My dad is also in the newspaper business, and so I grew up with “ink in my veins,” so to speak (as well as on my skin and clothes). I have vivid memories of him having to work late at night, but allowing me to come to the office and mess around playing games on his old black-and-white Macintosh. I remember that his desk was often a mess, but he always managed to find a special place for the hand-written notes and cards that my siblings and I drew for him.
As a little boy, I can remember little snippets of my dad’s conversations — like “going to the Rotary Club” and “attending a groundbreaking.” As a kid, I had no idea what any of these phrases meant, and yet now I experience them in my everyday life. Even though I have always loved to write, I doubt that I would be in the newspaper business now if it wasn’t from that influence of growing up around my dad.

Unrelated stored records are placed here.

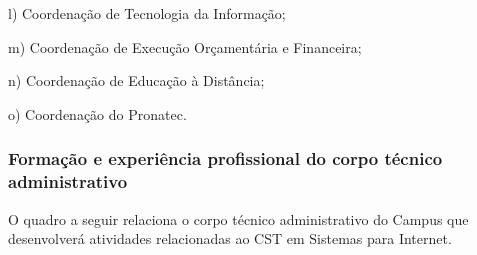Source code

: l)      Coordena\c{c}\~ao de Tecnologia da Informa\c{c}\~ao;

m)      Coordena\c{c}\~ao de Execu\c{c}\~ao Or\c{c}ament\'aria e Financeira;

n)      Coordena\c{c}\~ao de Educa\c{c}\~ao \`a Dist\^ancia;

o)      Coordena\c{c}\~ao do Pronatec.


\subsubsection{Forma\c{c}\~ao e experi\^encia profissional do corpo t\'ecnico administrativo}


O quadro a seguir relaciona o corpo técnico administrativo do Campus que desenvolver\'a atividades relacionadas ao CST em Sistemas para Internet.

My dad has also imbued me with his unique sense of humor, which consists almost entirely of bad puns and jokes. To this day, I still find myself quipping to someone, “You’re thirsty? I thought your name was John.” When he was driving the family around and we passed a cemetery, he would always say — without fail — “people are dying to get in there” and “that’s the deadest place in town.” My favorite quote of his, though, is his response when somebody says they’re going to take a shower — “Careful you don’t get too wet.”
It was my dad who got me to first enjoy sports, and helped me learn how to properly play video poker. My dad was the one who read out my spelling bee words when I was studying for the state finals. He was the one who not only helped me practice my soccer at home, but also took over as coach when nobody else was willing to do it (we went undefeated that year, by the way!).
Of course, I know that my memories of dad are not unique. So many people in this county and country have similar thoughts, and I’m sure enjoy every minute they spend on the phone reminiscing about those moments with their fathers.
After all, I know that one day, I may no longer have the chance to call up my dad and talk to him. At that point, after he has joined “the deadest place in town,” all I’ll have left are memories.
Take advantage of the chance to make Sunday a special Father’s Day. And if you take a shower before church, be careful you don’t get too wet.